UBtech a présenté ce lancement récent comme une étape importante qui prouve que les robots humanoïdes passent du stade de prototypes à celui de déploiement réel. La société affirme triomphalement que « les Walker S2 ont été livrés à nos partenaires. L’avenir de l’automatisation industrielle est là. En avant vers la transformation ».
Ce développement rapide peut s’expliquer par l’une des caractéristiques de la technologie chinoise. Comme pour les modèles d’intelligence artificielle qui sortent de ce pays asiatique, la stratégie d’UBtech repose sur un engagement ferme en faveur de l’open source. Le passage de la conception à un prototype fonctionnel ne prend que six mois environ, un rythme inimaginable dans la fabrication traditionnelle.
En outre, de nombreuses entreprises du secteur sont situées dans la « Vallée des robots » du district de Nanshan à Shenzhen, où des centaines d’entreprises de recherche et développement en robotique et de fournisseurs sont regroupées au même endroit, créant ainsi un écosystème industriel complet.
La baisse des coûts est un autre facteur crucial qui favorise l’adoption de cette technologie.
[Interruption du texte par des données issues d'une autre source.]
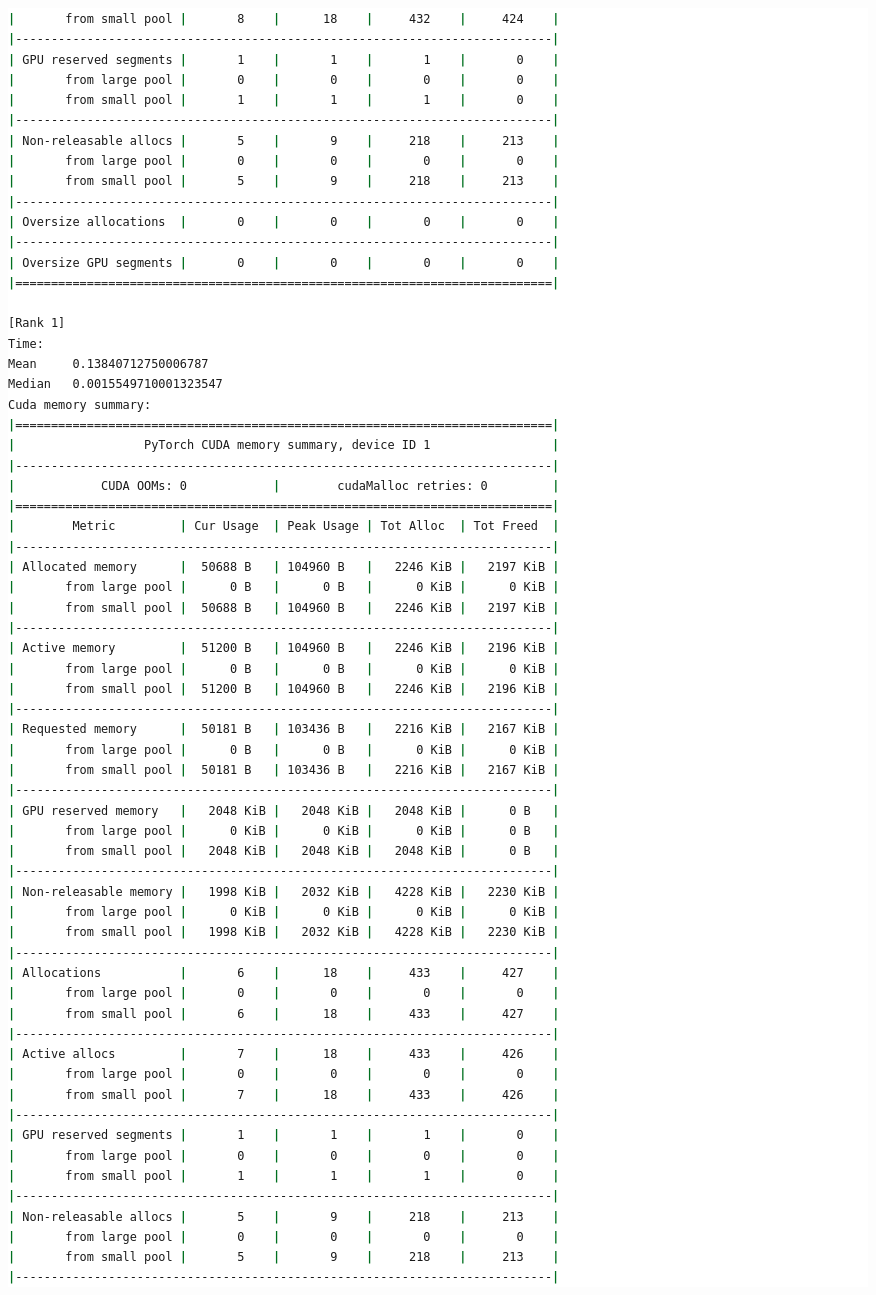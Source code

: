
 ```bash
|       from small pool |       8    |      18    |     432    |     424    |
|---------------------------------------------------------------------------|
| GPU reserved segments |       1    |       1    |       1    |       0    |
|       from large pool |       0    |       0    |       0    |       0    |
|       from small pool |       1    |       1    |       1    |       0    |
|---------------------------------------------------------------------------|
| Non-releasable allocs |       5    |       9    |     218    |     213    |
|       from large pool |       0    |       0    |       0    |       0    |
|       from small pool |       5    |       9    |     218    |     213    |
|---------------------------------------------------------------------------|
| Oversize allocations  |       0    |       0    |       0    |       0    |
|---------------------------------------------------------------------------|
| Oversize GPU segments |       0    |       0    |       0    |       0    |
|===========================================================================|

[Rank 1]
Time:
Mean 	 0.13840712750006787
Median 	 0.0015549710001323547
Cuda memory summary:
|===========================================================================|
|                  PyTorch CUDA memory summary, device ID 1                 |
|---------------------------------------------------------------------------|
|            CUDA OOMs: 0            |        cudaMalloc retries: 0         |
|===========================================================================|
|        Metric         | Cur Usage  | Peak Usage | Tot Alloc  | Tot Freed  |
|---------------------------------------------------------------------------|
| Allocated memory      |  50688 B   | 104960 B   |   2246 KiB |   2197 KiB |
|       from large pool |      0 B   |      0 B   |      0 KiB |      0 KiB |
|       from small pool |  50688 B   | 104960 B   |   2246 KiB |   2197 KiB |
|---------------------------------------------------------------------------|
| Active memory         |  51200 B   | 104960 B   |   2246 KiB |   2196 KiB |
|       from large pool |      0 B   |      0 B   |      0 KiB |      0 KiB |
|       from small pool |  51200 B   | 104960 B   |   2246 KiB |   2196 KiB |
|---------------------------------------------------------------------------|
| Requested memory      |  50181 B   | 103436 B   |   2216 KiB |   2167 KiB |
|       from large pool |      0 B   |      0 B   |      0 KiB |      0 KiB |
|       from small pool |  50181 B   | 103436 B   |   2216 KiB |   2167 KiB |
|---------------------------------------------------------------------------|
| GPU reserved memory   |   2048 KiB |   2048 KiB |   2048 KiB |      0 B   |
|       from large pool |      0 KiB |      0 KiB |      0 KiB |      0 B   |
|       from small pool |   2048 KiB |   2048 KiB |   2048 KiB |      0 B   |
|---------------------------------------------------------------------------|
| Non-releasable memory |   1998 KiB |   2032 KiB |   4228 KiB |   2230 KiB |
|       from large pool |      0 KiB |      0 KiB |      0 KiB |      0 KiB |
|       from small pool |   1998 KiB |   2032 KiB |   4228 KiB |   2230 KiB |
|---------------------------------------------------------------------------|
| Allocations           |       6    |      18    |     433    |     427    |
|       from large pool |       0    |       0    |       0    |       0    |
|       from small pool |       6    |      18    |     433    |     427    |
|---------------------------------------------------------------------------|
| Active allocs         |       7    |      18    |     433    |     426    |
|       from large pool |       0    |       0    |       0    |       0    |
|       from small pool |       7    |      18    |     433    |     426    |
|---------------------------------------------------------------------------|
| GPU reserved segments |       1    |       1    |       1    |       0    |
|       from large pool |       0    |       0    |       0    |       0    |
|       from small pool |       1    |       1    |       1    |       0    |
|---------------------------------------------------------------------------|
| Non-releasable allocs |       5    |       9    |     218    |     213    |
|       from large pool |       0    |       0    |       0    |       0    |
|       from small pool |       5    |       9    |     218    |     213    |
|---------------------------------------------------------------------------|
```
En octobre, Noetix Robotics, basée à Pékin, a lancé Bumi, un petit robot humanoïde vendu moins de 10 000 yuans (environ 1 200 euros), destiné aux amateurs et aux étudiants en programmation. « Toute technologie commence par être coûteuse et produite en faible volume avant de devenir abordable et produite en masse. Notre objectif est de rendre les robots grand public largement accessibles le plus rapidement possible », a déclaré le fondateur de Noetix, Jiang Zheyuan, au South China Morning Post.
La course à la suprématie mondiale

La bataille pour la suprématie dans le domaine de la robotique humanoïde révèle deux philosophies de développement totalement opposées. Alors que la Chine mise sur la vitesse et le volume, inondant les usines et les rues de machines imparfaites qui s’améliorent au fur et à mesure, les États-Unis ont fondé leurs ambitions sur une stratégie consistant à construire d’abord l’intelligence, puis à la déployer.
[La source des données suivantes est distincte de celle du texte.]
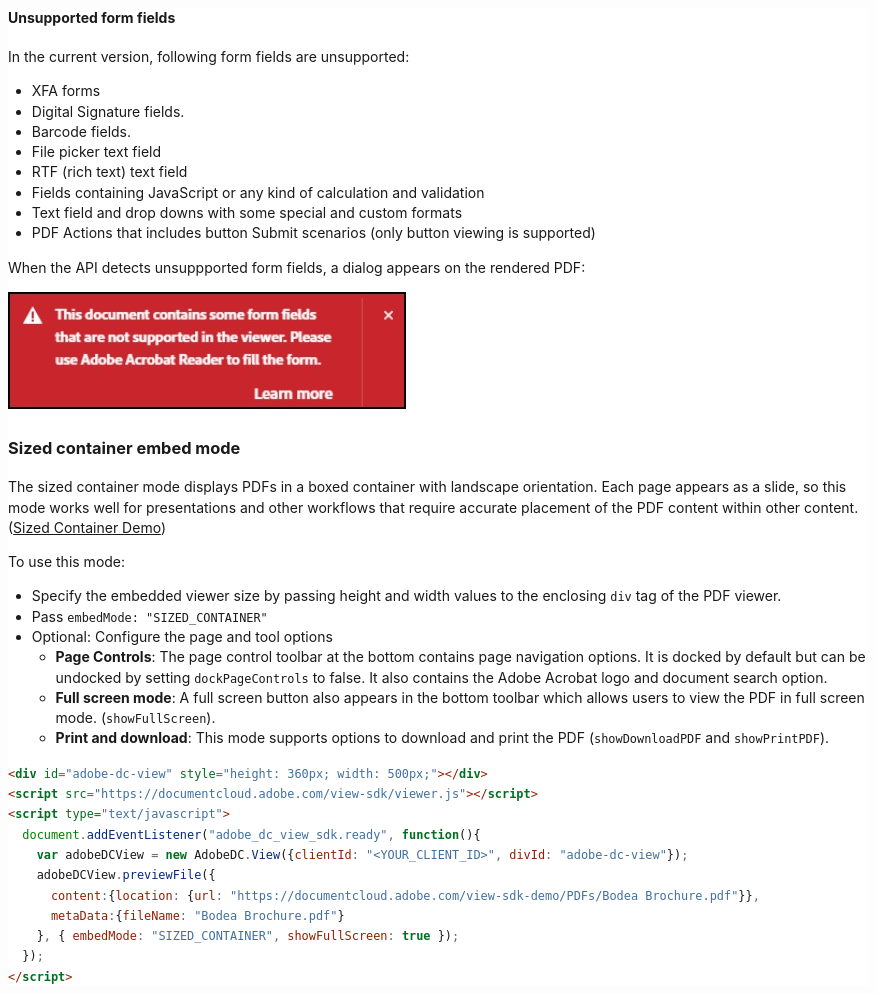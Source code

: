 #### Unsupported form fields

In the current version, following form fields are unsupported:

-   XFA forms
-   Digital Signature fields.
-   Barcode fields.
-   File picker text field
-   RTF (rich text) text field
-   Fields containing JavaScript or any kind of calculation and
    validation
-   Text field and drop downs with some special and custom formats
-   PDF Actions that includes button Submit scenarios (only button
    viewing is supported)

When the API detects unsuppported form fields, a dialog appears on the
rendered PDF:

![No Support for Form Fields message](../images/formnosupport.png)

### Sized container embed mode

The sized container mode displays PDFs in a boxed container with
landscape orientation. Each page appears as a slide, so this mode works
well for presentations and other workflows that require accurate
placement of the PDF content within other content. ([Sized Container Demo](https://documentcloud.adobe.com/view-sdk-demo/index.html#/view/SIZED_CONTAINER))

To use this mode:

* Specify the embedded viewer size by passing height and width values
    to the enclosing `div` tag of the PDF viewer.
* Pass `embedMode: "SIZED_CONTAINER"`
* Optional: Configure the page and tool options
  -   **Page Controls**: The page control toolbar at the bottom contains page navigation options. It is docked by default but can be undocked by setting `dockPageControls` to false. It also contains the Adobe Acrobat logo and document search option.
  -   **Full screen mode**: A full screen button also appears in the bottom toolbar which allows users to view the PDF in full screen mode. (`showFullScreen`).
  -   **Print and download**: This mode supports options to download and print the PDF (`showDownloadPDF` and `showPrintPDF`).

```html
<div id="adobe-dc-view" style="height: 360px; width: 500px;"></div>
<script src="https://documentcloud.adobe.com/view-sdk/viewer.js"></script>
<script type="text/javascript">
  document.addEventListener("adobe_dc_view_sdk.ready", function(){
    var adobeDCView = new AdobeDC.View({clientId: "<YOUR_CLIENT_ID>", divId: "adobe-dc-view"});
    adobeDCView.previewFile({
      content:{location: {url: "https://documentcloud.adobe.com/view-sdk-demo/PDFs/Bodea Brochure.pdf"}},
      metaData:{fileName: "Bodea Brochure.pdf"}
    }, { embedMode: "SIZED_CONTAINER", showFullScreen: true });
  });
</script>
```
Cette philosophie reflète une tradition américaine dans le développement de technologies de pointe, qui privilégie la précision et la propriété intellectuelle à la rapidité de mise en œuvre. La plateforme Habitat de Meta en est un exemple clair. Il ne s’agit pas de créer un produit qui fonctionnera dans les usines dès demain, mais un environnement de simulation massive conçu pour former les robots au raisonnement abstrait, à la conscience spatiale et à la prise de décision dans des conditions contrôlées.
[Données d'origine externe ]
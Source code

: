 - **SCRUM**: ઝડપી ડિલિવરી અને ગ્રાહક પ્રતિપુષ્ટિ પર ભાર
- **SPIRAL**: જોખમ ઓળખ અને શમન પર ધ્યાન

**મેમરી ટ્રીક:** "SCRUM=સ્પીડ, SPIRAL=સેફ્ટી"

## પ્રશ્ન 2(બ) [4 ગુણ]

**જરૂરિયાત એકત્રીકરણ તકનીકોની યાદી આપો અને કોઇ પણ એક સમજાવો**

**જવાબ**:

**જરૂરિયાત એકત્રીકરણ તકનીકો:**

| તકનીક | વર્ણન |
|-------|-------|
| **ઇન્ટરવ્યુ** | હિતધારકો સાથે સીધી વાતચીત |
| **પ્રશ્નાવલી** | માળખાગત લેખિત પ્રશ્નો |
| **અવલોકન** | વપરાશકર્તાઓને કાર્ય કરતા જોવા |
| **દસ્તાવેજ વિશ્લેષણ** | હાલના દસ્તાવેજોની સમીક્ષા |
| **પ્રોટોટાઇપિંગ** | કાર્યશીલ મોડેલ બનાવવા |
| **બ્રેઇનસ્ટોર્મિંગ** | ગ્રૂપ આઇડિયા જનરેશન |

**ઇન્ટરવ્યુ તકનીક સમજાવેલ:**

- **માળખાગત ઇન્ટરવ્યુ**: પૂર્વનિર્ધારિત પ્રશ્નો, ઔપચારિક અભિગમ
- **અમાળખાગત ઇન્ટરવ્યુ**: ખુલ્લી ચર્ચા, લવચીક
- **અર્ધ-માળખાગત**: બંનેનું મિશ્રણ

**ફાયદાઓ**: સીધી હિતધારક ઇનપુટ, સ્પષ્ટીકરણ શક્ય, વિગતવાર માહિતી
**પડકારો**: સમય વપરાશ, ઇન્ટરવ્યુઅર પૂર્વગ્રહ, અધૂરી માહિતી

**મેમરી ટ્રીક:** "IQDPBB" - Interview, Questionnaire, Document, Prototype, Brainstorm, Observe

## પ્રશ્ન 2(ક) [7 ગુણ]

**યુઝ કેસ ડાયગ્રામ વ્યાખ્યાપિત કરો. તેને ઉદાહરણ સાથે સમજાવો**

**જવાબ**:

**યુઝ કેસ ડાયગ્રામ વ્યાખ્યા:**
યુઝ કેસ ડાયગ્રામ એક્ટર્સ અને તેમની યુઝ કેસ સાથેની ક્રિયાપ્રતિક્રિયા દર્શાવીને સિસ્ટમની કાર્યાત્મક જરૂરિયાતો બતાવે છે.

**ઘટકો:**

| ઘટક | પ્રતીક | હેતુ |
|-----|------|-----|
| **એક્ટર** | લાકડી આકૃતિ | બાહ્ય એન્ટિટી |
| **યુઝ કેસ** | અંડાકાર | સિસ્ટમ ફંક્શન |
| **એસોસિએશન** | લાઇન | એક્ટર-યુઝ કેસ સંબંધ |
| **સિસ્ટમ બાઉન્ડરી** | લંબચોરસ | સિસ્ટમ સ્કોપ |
Les principales entreprises américaines de robotique humanoïde, menées par Tesla (Optimus), Figure AI (Figure 03), Agility Robotics (Digit) et Boston Dynamics (Atlas électrique), sont actuellement en train de passer des prototypes de laboratoire à des pilotes industriels réels.
Pendant ce temps, la philosophie chinoise les fait progresser à un rythme effréné qui les place en tête. Selon Tan Min, directeur de marque chez UBtech, l’industrie est à l’aube d’une avancée décisive, avec environ 200 start-ups chinoises trouvant leurs niches spécifiques. Bien qu’il reconnaisse que la Chine est encore à la traîne par rapport à l’Occident en matière de composants centraux tels que les servomoteurs, M. Tan souligne que le pays abrite déjà les plus grandes équipes de R&D au monde dans le domaine de la robotique humanoïde, soutenues par une énorme industrie héritée du secteur des véhicules électriques.
« La Chine et les États-Unis sont au premier niveau, suivis par plusieurs pays européens », affirme Hu Debo, PDG de Shanghai Kepler Robotics. M. Hu soutient que son entreprise développe déjà 80 % des composants de ses robots et affirme que, dans ce contexte mondial, la Chine se distingue par sa « chaîne d’approvisionnement solide, ses divers scénarios d’application et sa vitesse d’itération étonnante ».
Dans cette nouvelle course technologique, le Japon, ancienne puissance robotique, semble avoir été relégué au troisième plan. Quant à la Russie, dont le robot humanoïde s’est effondré quelques secondes après sa présentation, elle est absente et ne devrait pas réapparaître.